Claude Charron, 23 février 1982
Claude Charron renonce à ses fonctions ministérielles après avoir dérobé un veston dans un magasin Eaton. « J’espère trouver dans l’estime de mes concitoyennes et concitoyens de Saint-Jacques la compréhension nécessaire et le pardon qui me permettront de continuer à être leur député », écrit-il dans sa lettre de démission. Claude Charron quitte la vie politique huit mois plus tard. « Je suis tanné de la vie parlementaire, je suis fatigué d’être un homme public, vous comprenez. J’ai besoin d’air. »
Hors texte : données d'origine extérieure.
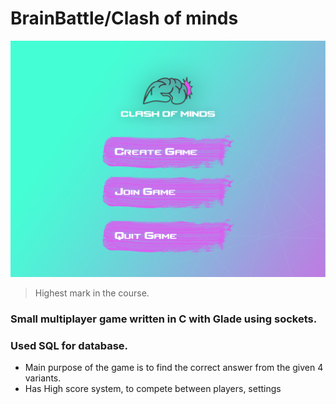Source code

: # BrainBattle/Clash of minds
![GitHub Logo](/style/photo/MENU.png)
> Highest mark in the course.

###   Small multiplayer game written in C with Glade using sockets. 

###  Used SQL for database.
* Main purpose of the game is to find the correct answer from the given 4 variants. 
* Has High score system, to compete between players, settings 
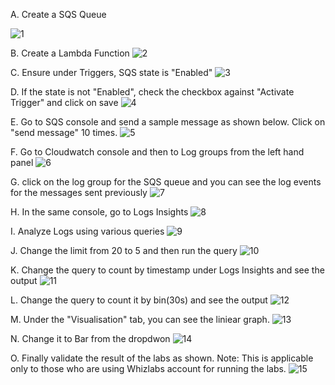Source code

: A. Create a SQS Queue

![1](https://github.com/prashantlangade306/12weeksawschallenge/assets/57378421/38fb55eb-4e05-4e49-9b6c-e3b466ee6038)

B. Create a Lambda Function
![2](https://github.com/prashantlangade306/12weeksawschallenge/assets/57378421/d24374a5-4ccc-492b-a083-8c4b0c38645b)

C. Ensure under Triggers, SQS state is "Enabled"
![3](https://github.com/prashantlangade306/12weeksawschallenge/assets/57378421/70c47791-3253-49e0-b687-64f65450661a)

D. If the state is not "Enabled", check the checkbox against "Activate Trigger" and click on save
![4](https://github.com/prashantlangade306/12weeksawschallenge/assets/57378421/7479a009-74cc-4a84-ae97-4e3e6956bcda)

E. Go to SQS console and send a sample message as shown below. Click on "send message" 10 times.
![5](https://github.com/prashantlangade306/12weeksawschallenge/assets/57378421/fe52752d-3e6c-4858-84bd-54c53e3d815d)

F. Go to Cloudwatch console and then to Log groups from the left hand panel
![6](https://github.com/prashantlangade306/12weeksawschallenge/assets/57378421/150d3633-195d-4101-999e-676f7455a7be)

G. click on the log group for the SQS queue and you can see the log events for the messages sent previously
![7](https://github.com/prashantlangade306/12weeksawschallenge/assets/57378421/721036df-9bc2-40ca-8cbe-8fee464b4e05)

H. In the same console, go to Logs Insights
![8](https://github.com/prashantlangade306/12weeksawschallenge/assets/57378421/cc015af4-1384-45da-a451-29e966f924a3)

I. Analyze Logs using various queries
![9](https://github.com/prashantlangade306/12weeksawschallenge/assets/57378421/814c7ca5-911a-48d6-a0d8-93ac6b7b8ca7)

J. Change the limit from 20 to 5 and then run the query
![10](https://github.com/prashantlangade306/12weeksawschallenge/assets/57378421/d9576303-3986-4bc0-9266-a1523d9d5428)

K. Change the query to count by timestamp under Logs Insights and see the output
![11](https://github.com/prashantlangade306/12weeksawschallenge/assets/57378421/d7d2f0ca-db93-4ce8-977d-7d4e3e15637b)

L. Change the query to count it by bin(30s) and see the output
![12](https://github.com/prashantlangade306/12weeksawschallenge/assets/57378421/5afc3f93-5da3-4fd2-aab7-5ec1959c9de2)

M. Under the "Visualisation" tab, you can see the liniear graph.
![13](https://github.com/prashantlangade306/12weeksawschallenge/assets/57378421/1f72d7a6-0f7b-4524-b137-f72b190dfc93)

N. Change it to Bar from the dropdwon
![14](https://github.com/prashantlangade306/12weeksawschallenge/assets/57378421/fb22ab20-0ad7-4a36-82b2-a91cbd625be4)

O. Finally validate the result of the labs as shown. Note: This is applicable only to those who are using Whizlabs account for running the labs.
![15](https://github.com/prashantlangade306/12weeksawschallenge/assets/57378421/86def9ba-c3ef-4ae8-b0fa-1252d9aaf22f)
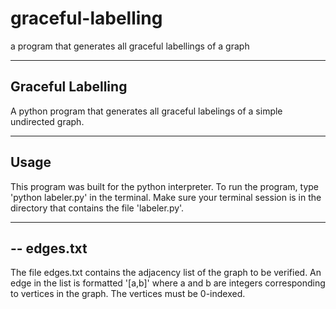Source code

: # graceful-labelling
a program that generates all graceful labellings of a graph

----------------------------
Graceful Labelling
----------------------------

A python program that generates all graceful
labelings of a simple undirected graph.

------------------
Usage
------------------
This program was built for the python interpreter.
To run the program, type 'python labeler.py' in
the terminal. Make sure your terminal session is in
the directory that contains the file 'labeler.py'.

------------------
-- edges.txt
------------------
The file edges.txt contains the adjacency list of the graph
to be verified. An edge in the list is formatted '[a,b]' 
where a and b are integers corresponding to vertices in the
graph. The vertices must be 0-indexed.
Gilles Grégoire, 14 juillet 1983
L’élu péquiste est reconnu coupable d’avoir eu des relations sexuelles avec sept mineures âgées de 12 à 17 ans. Après avoir purgé huit mois de prison, Gilles Grégoire regagne son siège à titre de député indépendant. Sous le couvert de l’immunité parlementaire, il plaide son innocence, en accusant au passage des juges, des avocats et des policiers d’avoir assisté à un spectacle de danseuses nues dans un hôtel de la Grande Allée mettant en vedette l’une des mineures impliquées dans sa cause. Gilles Grégoire ne s’est pas représenté aux élections de 1985.
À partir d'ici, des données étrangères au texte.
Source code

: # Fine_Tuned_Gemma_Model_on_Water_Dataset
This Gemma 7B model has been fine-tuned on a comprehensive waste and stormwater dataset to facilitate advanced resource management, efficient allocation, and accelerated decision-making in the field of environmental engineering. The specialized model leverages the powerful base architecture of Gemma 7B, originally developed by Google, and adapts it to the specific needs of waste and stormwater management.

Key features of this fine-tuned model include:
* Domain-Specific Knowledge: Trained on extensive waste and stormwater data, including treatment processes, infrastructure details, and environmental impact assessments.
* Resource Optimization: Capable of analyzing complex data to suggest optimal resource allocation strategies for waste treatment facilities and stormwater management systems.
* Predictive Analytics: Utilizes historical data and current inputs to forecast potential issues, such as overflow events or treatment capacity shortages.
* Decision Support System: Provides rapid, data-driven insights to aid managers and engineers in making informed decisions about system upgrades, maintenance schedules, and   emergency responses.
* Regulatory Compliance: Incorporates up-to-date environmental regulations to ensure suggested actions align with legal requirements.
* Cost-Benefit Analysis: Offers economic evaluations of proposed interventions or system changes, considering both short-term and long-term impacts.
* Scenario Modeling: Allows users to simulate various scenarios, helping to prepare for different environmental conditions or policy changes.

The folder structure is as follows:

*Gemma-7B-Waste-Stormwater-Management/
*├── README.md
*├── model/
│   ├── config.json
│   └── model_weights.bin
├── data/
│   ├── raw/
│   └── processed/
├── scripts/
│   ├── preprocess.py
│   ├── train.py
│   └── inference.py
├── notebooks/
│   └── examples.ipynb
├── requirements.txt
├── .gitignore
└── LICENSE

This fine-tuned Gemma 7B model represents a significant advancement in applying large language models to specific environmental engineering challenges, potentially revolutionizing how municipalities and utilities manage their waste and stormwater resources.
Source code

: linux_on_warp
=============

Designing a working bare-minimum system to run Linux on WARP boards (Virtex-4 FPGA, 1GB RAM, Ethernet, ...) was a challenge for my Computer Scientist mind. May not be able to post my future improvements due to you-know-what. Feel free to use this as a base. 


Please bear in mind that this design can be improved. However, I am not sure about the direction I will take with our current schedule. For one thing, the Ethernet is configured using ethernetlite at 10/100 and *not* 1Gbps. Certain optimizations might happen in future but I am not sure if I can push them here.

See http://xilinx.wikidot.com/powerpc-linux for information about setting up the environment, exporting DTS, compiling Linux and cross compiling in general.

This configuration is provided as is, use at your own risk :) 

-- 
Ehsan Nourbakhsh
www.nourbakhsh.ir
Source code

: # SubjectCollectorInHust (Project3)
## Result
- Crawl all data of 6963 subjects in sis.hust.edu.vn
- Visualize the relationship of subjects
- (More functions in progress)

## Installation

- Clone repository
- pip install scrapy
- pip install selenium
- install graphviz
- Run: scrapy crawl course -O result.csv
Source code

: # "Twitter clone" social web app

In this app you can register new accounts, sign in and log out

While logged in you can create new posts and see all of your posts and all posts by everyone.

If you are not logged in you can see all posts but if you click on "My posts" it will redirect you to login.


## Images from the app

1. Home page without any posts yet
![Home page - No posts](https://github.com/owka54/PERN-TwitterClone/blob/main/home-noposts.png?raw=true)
Marie Malavoy, 25 novembre 1994
Élue un mois plus tôt, la députée péquiste de Sherbrooke abandonne ses fonctions de ministre de la Culture dans la foulée d’une enquête entourant sa participation aux élections avant l’obtention de sa nationalité canadienne. « C’est avec un très grand regret et beaucoup de tristesse que je crois devoir vous remettre aujourd’hui ma démission », écrit-elle au premier ministre Jacques Parizeau. « Votre démission m’attriste, mais notre combat de rétablissement de la confiance est à ce prix », lui répond le chef du gouvernement. Un délai de prescription de deux ans permet à la ministre déchue de conserver son siège à l’Assemblée nationale jusqu’à sa défaite aux élections de 1998. Marie Malavoy effectue un second séjour au Parlement entre 2006 et 2014.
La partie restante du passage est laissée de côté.